Top priority is hardly surprisingly Mrs Judith Collins MP, minister of police.
The new team knows that Mrs Collins must be kept in the tent and also kept busy, very busy.
Mrs Collins demonstrated her determination of purpose when she reached for the top job and did so without any support from the National government’s king-makers, people such as Murray McCully MP or of enforcers such as Steven Joyce MP, the new minister of finance.
She compounded this by mooting that she was the one, the match maker, within the National government to bring into the fold permanent stormy petrel Winston Peters MP of New Zealand First Party.
She might just as well have offered her colleagues a cup of tractor sump oil.
Mrs Collins is the National Government MP who most equates to Margaret Thatcher, also a tax lawyer.
So as today draws on and the coronation caucus smiles however insincere, along with the sound of clinking glasses recede into the evening the new premier Bill English MP and his deputy Paula Bennett MP will crystalise their thoughts on Mrs Collins.
They will do so in concert with solving another problem..
It is one to which long running National governments have found themselves in the quite recent past to be prone.
This is of the seemingly spontaneous but in fact carefully orchestrated advent of a middle class revolt.
It is currently a low-level threat in the form of a peoples’ party currently being nurtured by pop-economist Gareth Morgan.
Mr Morgan’s movement centres on the need for an asset tax .
This it is claimed is required to cope with the problem of the well-off sidestepping paying tax.
Voiders and evaders alike slide past it by a process of expensing blended with the advantages presented by the much storied absence of a capital gains tax..
Enter now the solution to be seen to be at least facing the problem.
It is Mrs Judith Collins MP.
But now with a new title.
That of revenue minister..
Now to the other rebel Mr Simon Bridges MP, minister of transport.
He is a good-looking boyish chap.
He is of a definable National Party type which is known and categorised as being too clever by half.
The new leadership duo by nature are conciliatory.

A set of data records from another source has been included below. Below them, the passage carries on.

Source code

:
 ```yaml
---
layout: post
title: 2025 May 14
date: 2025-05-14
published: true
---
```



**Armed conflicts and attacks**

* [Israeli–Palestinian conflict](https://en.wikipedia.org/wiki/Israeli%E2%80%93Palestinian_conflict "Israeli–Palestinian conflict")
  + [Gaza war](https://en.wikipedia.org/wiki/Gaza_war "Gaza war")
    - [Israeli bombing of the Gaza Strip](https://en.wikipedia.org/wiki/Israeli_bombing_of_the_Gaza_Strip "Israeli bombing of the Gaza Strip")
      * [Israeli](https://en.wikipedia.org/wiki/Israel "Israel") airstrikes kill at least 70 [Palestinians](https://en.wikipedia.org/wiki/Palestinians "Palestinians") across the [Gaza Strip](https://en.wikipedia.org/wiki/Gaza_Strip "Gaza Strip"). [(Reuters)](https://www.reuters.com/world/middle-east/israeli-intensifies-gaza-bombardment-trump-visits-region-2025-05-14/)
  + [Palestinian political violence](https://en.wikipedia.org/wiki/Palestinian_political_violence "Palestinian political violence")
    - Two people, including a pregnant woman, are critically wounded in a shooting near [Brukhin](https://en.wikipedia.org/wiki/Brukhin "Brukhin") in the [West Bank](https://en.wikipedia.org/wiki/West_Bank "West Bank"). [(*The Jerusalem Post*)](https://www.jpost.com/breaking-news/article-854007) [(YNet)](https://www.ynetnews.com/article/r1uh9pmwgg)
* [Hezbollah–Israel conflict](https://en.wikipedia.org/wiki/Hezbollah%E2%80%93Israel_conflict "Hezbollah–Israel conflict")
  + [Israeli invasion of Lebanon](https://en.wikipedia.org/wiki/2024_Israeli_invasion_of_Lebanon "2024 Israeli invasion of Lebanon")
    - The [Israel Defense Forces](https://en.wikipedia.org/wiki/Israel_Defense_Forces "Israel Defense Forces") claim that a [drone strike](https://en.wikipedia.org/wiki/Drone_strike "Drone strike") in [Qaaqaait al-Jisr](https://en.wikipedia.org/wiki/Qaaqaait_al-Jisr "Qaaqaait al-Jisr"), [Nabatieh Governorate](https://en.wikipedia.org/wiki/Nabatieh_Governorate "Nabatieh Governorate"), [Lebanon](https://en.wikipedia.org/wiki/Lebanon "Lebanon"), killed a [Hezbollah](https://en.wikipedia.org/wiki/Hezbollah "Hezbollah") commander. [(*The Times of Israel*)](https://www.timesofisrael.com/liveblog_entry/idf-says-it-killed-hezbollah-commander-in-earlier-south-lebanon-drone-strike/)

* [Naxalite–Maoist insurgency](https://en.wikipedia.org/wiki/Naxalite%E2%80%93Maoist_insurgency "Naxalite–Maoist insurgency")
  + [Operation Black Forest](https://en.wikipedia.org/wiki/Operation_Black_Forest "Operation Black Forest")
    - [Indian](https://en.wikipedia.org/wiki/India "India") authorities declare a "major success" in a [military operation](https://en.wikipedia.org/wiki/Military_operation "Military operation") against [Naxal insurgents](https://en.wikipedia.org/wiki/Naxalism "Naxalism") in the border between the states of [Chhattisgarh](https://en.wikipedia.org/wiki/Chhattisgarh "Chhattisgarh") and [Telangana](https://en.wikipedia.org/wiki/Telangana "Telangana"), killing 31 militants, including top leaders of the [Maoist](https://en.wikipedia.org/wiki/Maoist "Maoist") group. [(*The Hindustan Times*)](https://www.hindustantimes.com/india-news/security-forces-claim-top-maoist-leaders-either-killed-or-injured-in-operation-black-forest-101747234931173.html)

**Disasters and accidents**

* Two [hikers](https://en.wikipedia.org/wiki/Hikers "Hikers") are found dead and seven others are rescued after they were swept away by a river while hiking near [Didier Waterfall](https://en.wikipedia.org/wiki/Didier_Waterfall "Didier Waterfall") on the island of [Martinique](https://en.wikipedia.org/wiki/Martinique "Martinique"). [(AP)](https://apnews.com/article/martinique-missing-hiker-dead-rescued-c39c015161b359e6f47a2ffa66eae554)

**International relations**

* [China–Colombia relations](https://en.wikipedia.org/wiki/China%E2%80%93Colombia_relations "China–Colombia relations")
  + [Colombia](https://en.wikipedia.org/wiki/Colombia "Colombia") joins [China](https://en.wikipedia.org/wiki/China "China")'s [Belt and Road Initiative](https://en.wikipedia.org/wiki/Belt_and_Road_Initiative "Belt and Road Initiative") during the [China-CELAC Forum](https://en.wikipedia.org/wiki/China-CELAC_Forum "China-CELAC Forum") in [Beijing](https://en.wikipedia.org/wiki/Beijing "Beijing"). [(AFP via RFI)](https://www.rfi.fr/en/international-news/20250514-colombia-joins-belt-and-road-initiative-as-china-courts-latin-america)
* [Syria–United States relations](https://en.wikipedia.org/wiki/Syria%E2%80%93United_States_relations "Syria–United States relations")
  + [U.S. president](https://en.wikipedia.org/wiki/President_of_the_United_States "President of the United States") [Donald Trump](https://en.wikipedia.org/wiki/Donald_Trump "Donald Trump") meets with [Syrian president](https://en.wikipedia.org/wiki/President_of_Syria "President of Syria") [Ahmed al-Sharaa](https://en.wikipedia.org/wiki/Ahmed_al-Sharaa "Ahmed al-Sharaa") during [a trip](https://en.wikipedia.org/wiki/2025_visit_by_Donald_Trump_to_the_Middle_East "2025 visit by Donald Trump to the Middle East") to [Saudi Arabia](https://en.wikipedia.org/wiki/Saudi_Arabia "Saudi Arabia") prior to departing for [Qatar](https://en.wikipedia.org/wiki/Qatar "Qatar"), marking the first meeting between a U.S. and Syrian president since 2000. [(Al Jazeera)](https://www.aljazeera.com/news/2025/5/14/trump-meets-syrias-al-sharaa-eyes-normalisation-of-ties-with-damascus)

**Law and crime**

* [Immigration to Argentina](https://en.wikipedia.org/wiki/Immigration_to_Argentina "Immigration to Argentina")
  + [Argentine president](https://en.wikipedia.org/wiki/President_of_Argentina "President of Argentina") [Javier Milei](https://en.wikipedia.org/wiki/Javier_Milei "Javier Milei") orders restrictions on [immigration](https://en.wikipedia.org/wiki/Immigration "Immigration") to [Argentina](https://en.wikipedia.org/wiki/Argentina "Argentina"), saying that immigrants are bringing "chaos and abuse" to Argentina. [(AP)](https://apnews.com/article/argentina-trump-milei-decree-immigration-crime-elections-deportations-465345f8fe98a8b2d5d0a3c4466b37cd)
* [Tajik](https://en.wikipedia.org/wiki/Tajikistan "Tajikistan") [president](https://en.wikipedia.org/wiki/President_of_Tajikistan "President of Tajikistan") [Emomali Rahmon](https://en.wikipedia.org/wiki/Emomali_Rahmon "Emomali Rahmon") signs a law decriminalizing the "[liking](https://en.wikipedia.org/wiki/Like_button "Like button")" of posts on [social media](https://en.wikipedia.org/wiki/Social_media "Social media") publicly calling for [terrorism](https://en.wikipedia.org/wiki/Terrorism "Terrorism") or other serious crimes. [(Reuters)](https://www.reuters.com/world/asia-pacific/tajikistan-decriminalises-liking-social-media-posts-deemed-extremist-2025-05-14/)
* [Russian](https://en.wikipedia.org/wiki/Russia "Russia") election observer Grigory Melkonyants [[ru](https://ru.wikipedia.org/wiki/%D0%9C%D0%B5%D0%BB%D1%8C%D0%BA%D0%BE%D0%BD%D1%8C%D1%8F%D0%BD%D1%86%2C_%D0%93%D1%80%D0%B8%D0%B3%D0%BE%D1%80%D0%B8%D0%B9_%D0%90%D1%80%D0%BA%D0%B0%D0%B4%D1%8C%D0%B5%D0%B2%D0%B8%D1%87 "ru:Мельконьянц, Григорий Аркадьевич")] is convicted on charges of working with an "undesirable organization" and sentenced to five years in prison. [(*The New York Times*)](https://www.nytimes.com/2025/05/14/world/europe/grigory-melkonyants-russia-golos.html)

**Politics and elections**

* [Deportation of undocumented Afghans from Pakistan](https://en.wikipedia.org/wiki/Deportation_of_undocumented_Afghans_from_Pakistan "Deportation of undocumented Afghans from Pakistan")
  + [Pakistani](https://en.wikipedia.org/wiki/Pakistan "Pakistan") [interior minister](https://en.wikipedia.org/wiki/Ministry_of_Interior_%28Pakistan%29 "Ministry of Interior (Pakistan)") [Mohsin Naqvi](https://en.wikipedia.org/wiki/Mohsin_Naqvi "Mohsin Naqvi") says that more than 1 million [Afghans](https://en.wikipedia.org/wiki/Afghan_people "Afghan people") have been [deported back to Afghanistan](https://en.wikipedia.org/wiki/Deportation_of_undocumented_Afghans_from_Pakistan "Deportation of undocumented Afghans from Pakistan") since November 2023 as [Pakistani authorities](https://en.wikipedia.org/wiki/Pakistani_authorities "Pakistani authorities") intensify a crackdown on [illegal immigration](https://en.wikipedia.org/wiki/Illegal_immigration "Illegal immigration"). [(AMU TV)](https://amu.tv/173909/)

They will be tempted by inclination to overlook his premature and youthful power grab..
Then as the evening wears on and the Beehive cat has been put out, they will remind themselves of the first rule of being in power.
It is that once you have power then you must use it.
As the sun begins to set they will remind themselves of the second rule.
You must also be seen to be using it.
Cohesion, or at least the external perception of it, is central to the National Party
So it is now that Mr Bridges will find himself confronting a tour on the back benches where his presence will be a highly visible example to anyone else in the National government contemplating breaking the ranks.
The National Party though believes in second chances and thus in redemption.
So as 2017 advances and the general election looms so will the need to attend with still greater intensity to electoral window dressing, of the type that requires a 40 year old mediagenic type such as Mr Bridges.
With his international legal qualifications who better pre-election than Mr Bridges to take over the always troublesomely delicate portfolio of minister of police?